Gravet, C.,
Lievois, K. (Eds.) (2021). Vous avez
dit littérature belge francophone ? Le défi de la traduction. Peter
Lang. (pp. 436)
Ce volume cadre dans l’intérêt croissant pour une
problématique longtemps négligée, à savoir l’histoire de la traduction, en
particulier des littératures dites ‘mineures’, comme, en l’occurrence, la
littérature belge francophone. Complexe comme l’est le pays avec sa culture
trilingue en périphérie des grands voisins, cette histoire de la traduction
belge, qui n’en est qu’au stade de l’enfance, a récemment été comparée à un
dilemme de Buridan (D‘hulst, 2019) : tout comme l’âne allégorique d’Aristote,
qui meurt de faim faute de choisir entre deux options à valeur égale,
l’historiographe de la traduction se voit placé.e devant une alternative. Soit
on choisit d’étudier les intraductions présentes dans le pays, mais c’est
aussi s’inscrire dans le prolongement des histoires nationales auxquelles
on cherche pourtant à faire contre-poids ; soit on se concentre – comme
c’est le cas ici – sur les extraductions d’œuvres écrites dans la (ou les)

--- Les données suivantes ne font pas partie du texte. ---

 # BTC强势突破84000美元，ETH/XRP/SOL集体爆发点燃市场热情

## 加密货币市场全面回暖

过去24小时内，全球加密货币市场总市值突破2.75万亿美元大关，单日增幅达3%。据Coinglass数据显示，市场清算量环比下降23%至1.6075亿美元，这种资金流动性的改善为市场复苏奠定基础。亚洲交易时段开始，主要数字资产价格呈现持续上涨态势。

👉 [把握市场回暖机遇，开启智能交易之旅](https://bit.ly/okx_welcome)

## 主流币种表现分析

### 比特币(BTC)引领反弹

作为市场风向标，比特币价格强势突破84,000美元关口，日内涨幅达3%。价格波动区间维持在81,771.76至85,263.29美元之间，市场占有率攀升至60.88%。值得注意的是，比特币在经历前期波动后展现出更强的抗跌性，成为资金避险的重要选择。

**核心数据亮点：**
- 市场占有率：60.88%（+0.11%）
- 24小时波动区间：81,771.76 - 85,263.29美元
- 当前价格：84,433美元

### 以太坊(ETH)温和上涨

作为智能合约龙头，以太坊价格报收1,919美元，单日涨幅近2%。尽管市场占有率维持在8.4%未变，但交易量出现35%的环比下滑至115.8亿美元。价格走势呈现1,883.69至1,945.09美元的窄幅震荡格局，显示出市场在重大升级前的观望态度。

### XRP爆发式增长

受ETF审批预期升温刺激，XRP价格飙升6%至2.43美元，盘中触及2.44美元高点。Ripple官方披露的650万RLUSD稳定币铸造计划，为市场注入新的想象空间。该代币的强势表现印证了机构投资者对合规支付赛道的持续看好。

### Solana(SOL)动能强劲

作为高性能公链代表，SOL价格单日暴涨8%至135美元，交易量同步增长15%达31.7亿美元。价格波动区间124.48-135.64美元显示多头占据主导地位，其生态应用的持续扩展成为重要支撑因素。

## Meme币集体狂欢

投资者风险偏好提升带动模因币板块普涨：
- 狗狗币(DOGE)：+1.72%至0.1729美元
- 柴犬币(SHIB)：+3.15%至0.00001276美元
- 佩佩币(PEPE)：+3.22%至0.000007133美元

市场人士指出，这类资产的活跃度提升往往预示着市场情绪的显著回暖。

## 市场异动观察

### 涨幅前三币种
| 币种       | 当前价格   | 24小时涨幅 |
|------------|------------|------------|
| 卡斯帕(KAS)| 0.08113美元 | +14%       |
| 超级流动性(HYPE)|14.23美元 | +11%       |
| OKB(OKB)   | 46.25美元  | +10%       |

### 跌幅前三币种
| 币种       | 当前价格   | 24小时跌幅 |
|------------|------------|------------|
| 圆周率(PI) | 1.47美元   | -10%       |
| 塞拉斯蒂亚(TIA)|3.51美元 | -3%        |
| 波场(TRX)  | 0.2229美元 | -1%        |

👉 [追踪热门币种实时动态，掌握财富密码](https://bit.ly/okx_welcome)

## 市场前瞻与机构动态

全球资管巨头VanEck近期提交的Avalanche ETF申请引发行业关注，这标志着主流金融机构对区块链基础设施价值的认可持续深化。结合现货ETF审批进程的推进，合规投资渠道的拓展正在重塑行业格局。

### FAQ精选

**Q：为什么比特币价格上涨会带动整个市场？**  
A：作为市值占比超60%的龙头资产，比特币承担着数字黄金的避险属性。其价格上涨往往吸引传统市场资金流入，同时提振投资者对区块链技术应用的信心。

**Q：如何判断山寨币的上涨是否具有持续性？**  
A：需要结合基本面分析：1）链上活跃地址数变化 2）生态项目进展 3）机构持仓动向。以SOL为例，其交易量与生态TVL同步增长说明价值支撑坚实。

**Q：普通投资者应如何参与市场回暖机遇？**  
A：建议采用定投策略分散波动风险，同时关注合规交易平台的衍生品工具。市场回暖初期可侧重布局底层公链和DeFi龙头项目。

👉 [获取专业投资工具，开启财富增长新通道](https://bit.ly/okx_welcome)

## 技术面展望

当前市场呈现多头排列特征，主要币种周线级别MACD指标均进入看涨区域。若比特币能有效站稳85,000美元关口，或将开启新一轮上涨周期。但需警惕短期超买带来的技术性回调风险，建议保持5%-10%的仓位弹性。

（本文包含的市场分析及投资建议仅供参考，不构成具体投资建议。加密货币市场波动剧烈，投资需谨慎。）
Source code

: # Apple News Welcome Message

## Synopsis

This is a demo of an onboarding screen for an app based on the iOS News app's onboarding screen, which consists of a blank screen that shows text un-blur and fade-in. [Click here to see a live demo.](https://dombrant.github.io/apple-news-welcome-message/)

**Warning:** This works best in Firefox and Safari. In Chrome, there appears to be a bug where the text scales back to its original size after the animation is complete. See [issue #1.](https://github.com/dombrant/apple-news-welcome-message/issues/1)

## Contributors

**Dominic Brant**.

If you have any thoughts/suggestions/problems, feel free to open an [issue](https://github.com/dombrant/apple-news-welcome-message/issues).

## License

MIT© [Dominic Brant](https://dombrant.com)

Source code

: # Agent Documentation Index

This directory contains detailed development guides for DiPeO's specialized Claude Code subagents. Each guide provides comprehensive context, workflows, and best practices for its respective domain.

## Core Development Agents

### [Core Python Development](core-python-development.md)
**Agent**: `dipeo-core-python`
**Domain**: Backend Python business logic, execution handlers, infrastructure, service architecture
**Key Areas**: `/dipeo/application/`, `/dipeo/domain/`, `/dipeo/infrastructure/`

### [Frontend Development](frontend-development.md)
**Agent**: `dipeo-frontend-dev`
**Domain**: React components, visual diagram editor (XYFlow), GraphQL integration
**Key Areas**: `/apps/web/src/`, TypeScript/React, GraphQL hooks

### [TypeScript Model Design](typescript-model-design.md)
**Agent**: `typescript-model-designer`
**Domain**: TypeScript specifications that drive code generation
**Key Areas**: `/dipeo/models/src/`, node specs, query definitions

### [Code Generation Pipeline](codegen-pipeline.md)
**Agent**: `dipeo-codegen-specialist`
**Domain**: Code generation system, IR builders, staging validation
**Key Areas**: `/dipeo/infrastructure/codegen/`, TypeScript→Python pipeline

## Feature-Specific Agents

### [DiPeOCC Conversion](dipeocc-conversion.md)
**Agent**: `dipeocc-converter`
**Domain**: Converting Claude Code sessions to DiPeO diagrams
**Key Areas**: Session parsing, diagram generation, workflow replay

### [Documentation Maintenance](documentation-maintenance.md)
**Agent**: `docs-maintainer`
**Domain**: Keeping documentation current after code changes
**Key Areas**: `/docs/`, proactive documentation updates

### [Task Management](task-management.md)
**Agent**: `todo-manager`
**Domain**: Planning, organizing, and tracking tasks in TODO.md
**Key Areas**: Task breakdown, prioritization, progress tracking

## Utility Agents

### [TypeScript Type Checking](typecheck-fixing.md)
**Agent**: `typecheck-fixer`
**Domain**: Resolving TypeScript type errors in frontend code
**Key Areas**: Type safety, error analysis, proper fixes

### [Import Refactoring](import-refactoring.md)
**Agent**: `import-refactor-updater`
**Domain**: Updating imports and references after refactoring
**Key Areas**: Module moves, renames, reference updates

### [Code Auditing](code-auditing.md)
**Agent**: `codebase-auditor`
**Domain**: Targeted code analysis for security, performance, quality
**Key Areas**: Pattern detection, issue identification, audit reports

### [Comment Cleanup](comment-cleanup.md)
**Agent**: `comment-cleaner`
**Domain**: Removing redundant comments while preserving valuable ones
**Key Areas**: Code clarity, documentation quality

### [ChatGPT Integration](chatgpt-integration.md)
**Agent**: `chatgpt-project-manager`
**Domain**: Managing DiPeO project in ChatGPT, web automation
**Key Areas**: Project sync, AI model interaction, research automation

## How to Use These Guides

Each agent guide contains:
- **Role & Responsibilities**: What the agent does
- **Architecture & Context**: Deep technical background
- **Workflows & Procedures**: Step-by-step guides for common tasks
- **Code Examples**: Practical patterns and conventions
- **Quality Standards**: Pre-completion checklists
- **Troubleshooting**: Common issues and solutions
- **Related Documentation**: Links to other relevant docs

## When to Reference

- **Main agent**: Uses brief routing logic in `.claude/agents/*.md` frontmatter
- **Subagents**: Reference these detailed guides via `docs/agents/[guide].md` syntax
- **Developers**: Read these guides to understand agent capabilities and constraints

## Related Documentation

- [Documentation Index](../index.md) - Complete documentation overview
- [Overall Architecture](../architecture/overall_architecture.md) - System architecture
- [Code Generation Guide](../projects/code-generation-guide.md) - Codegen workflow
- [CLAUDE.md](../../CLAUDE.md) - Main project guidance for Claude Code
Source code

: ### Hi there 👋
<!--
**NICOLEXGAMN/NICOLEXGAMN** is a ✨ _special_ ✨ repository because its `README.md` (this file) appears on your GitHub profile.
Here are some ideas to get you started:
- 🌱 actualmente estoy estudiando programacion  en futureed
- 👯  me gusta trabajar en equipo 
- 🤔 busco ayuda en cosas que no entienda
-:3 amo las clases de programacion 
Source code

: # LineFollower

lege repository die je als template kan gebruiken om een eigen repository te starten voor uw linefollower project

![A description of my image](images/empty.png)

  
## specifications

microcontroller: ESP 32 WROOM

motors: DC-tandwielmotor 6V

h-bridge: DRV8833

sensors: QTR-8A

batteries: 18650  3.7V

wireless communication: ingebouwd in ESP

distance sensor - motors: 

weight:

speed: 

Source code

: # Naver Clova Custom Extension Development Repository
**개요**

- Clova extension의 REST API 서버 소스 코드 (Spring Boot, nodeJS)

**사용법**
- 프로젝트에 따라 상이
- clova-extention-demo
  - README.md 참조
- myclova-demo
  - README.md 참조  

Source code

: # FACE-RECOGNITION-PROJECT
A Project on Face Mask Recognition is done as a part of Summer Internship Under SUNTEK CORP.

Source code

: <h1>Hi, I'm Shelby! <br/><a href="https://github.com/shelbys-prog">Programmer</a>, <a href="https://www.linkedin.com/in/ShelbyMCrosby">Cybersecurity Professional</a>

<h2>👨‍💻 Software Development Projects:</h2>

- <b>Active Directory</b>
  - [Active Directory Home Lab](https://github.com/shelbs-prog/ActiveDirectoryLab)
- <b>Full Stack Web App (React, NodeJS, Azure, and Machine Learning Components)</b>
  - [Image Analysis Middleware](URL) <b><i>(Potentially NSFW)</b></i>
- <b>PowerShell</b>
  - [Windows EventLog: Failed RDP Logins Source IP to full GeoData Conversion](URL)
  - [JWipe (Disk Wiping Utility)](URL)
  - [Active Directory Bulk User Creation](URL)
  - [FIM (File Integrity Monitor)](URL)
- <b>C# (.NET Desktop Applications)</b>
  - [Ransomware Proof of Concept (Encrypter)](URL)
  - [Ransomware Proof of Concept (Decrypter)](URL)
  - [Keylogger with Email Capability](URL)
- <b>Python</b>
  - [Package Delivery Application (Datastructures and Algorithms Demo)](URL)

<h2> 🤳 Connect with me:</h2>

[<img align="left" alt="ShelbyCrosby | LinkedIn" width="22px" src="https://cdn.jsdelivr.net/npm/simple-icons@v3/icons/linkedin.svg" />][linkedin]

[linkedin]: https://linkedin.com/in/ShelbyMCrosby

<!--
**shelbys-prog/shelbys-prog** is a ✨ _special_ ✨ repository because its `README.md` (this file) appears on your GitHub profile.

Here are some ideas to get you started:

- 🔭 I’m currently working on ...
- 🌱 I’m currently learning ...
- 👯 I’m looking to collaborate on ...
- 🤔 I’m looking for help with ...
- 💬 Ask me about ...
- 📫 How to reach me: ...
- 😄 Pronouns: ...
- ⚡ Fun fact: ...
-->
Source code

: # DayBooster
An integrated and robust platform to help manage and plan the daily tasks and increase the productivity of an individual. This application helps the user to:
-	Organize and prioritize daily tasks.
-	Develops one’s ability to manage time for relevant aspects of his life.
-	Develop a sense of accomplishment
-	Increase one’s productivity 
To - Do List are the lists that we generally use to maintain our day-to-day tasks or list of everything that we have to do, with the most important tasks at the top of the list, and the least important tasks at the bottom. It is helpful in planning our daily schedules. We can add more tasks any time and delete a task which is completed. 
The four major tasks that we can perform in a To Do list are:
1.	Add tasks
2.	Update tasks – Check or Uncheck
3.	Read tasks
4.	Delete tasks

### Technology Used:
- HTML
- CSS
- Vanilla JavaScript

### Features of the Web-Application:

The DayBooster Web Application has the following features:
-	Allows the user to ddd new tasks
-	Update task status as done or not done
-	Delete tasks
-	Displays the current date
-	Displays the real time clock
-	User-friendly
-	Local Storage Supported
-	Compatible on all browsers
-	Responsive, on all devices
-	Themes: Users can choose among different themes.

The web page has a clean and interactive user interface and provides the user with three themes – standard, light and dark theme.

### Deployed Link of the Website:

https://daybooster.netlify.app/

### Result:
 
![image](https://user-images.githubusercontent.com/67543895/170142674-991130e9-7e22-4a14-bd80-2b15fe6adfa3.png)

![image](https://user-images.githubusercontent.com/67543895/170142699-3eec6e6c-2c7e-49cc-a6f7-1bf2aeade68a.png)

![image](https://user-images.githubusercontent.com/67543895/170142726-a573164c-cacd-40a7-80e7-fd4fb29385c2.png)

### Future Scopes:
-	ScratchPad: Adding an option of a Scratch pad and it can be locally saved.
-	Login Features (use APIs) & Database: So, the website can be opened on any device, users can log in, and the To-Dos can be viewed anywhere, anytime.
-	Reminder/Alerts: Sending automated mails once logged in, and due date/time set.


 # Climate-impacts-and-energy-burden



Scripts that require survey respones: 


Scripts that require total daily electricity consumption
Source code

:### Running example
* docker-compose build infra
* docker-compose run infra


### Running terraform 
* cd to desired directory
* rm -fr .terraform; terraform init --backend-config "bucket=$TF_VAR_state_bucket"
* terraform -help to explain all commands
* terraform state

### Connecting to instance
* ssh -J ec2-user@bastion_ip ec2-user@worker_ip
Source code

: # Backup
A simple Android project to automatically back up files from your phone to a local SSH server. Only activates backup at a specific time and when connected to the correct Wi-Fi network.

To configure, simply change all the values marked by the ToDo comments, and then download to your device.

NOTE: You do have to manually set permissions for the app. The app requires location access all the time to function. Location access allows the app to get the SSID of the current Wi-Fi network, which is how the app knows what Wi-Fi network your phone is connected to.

langue(s) concernée(s), dans une visée transnationale et solidaire des débats
sur la World Literature, ce qui comporte cependant le risque de voir
l’ancrage national (et régional) des œuvres se diluer dans le grand concert
des langues. Or quelle que soit l’option que l’on choisisse, d’importantes
questions de méthode demeurent, voire se posent avec plus d’insistance dans
le cas belge – on connaît le rapport difficile des auteurs belges, francophones
et autres, avec leur ancrage ‘national’ et le rôle que jouent à cet égard les
aléas d’une vie littéraire orientée sur le grand voisin qui décide non
seulement du succès, mais du succès international des œuvres. Pour être
traduits, les auteurs francophones belges doivent d’abord, en règle générale, se
faire accepter à Paris ; lorsque traduits, ils sont (donc) souvent perçus
à l’étranger comme appartenant au grand ensemble français. Aussi la
littérature belge peine-t-elle à se donner une visibilité internationale,
d’autant, insistent les éditrices dans leur introduction (p. 11), qu’une
véritable politique de traduction fait défaut.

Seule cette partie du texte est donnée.